A few months ago on a bookstore wander, I reached down to the bottom shelf and picked up a mass market paperback copy of Cryptonomicon. Cheap, thick and filled to the brim with tiny smeary print.  Yay!

The moment that sticks is in the beginning part when the current Waterhouse avatar is standing in the middle of some vast math problem with a fanny pack full of freedom (not that it lasted long).  & he def. gives good WW II.

Picked up the first book of Quicksilver not long after, and the walks through London were worth it.  Also old Daniel on the ship, that was some good ship.

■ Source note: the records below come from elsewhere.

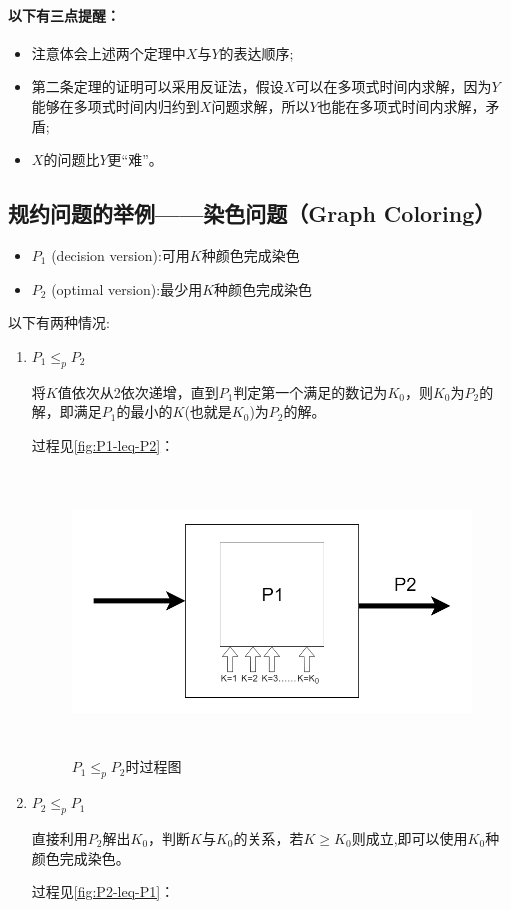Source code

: \paragraph*{以下有三点提醒：}

\begin{itemize}
	\item 注意体会上述两个定理中$X$与$Y$的表达顺序;
	\item 第二条定理的证明可以采用反证法，假设$X$可以在多项式时间内求解，因为$Y$能够在多项式时间内归约到$X$问题求解，所以$Y$也能在多项式时间内求解，矛盾;
	\item $X$的问题比$Y$更“难”。
\end{itemize}

	\subsection{规约问题的举例——染色问题（Graph Coloring）}

\begin{itemize}
\item $P_1$ (decision version):可用$K$种颜色完成染色
\item $P_2$ (optimal version):最少用$K$种颜色完成染色
\end{itemize}

以下有两种情况:


	\begin{enumerate}
	\item $P_1\leq_pP_2$
	
将$K$值依次从2依次递增，直到$P_1$判定第一个满足的数记为$K_0$，则$K_0$为$P_2$的解，即满足$P_1$的最小的$K$(也就是$K_0$)为$P_2$的解。

过程见\autoref{fig:P1-leq-P2}：


	\begin{figure}[h]
		\begin{minipage}[t]{1\linewidth}
			\centering
			\includegraphics[width=15cm,height=7.5cm]{image/P_NP2.png}
			\caption{$P_1\leq_pP_2$时过程图}\label{fig:P1-leq-P2}
		\end{minipage}
	\end{figure}


	\item  $P_2\leq_pP_1$
	
	直接利用$P_2$解出$K_0$，判断$K$与$K_0$的关系，若$K\geq K_0$则成立,即可以使用$K_0$种颜色完成染色。
	
过程见\autoref{fig:P2-leq-P1}：
	\end{enumerate}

Now it’s after a night at half price books, picking up Snow Crash on a whim. Figure I’ve gone along with him through the recent past, and the Past Past, the future might be an adventure. Then it’s The Deliverator. This is real dumb, dear god, I hate it, but kind of like “air conditioning repair man” dumb, maybe, so I’m on for the rest- we’ll see how it goes.   **TIME LAPSE**

I commented to Jeff when finishing up the first chapter “Novels not exactly best vehicle for extended car chase scenes”, rolled my eyes and kept reading in spite. Laughing later when Hiro gets in another and author is like “chase scene goes here” then skips to the next scene.  I was mad for a while that I was liking this book where the main characters were named Hiro Protagonist and Y.(ours) T.(ruly), I mean come on, but I can’t stop, I loved every minute of  it. I kept thinking - man, this would make a great comic, I wish I could make a comic of this - only to fall on the first words of the afterword “This was meant to be a graphic novel” - but they couldn’t make it work. Well duh, It’s too bad he doesn’t know me, I could have made it work. Alas.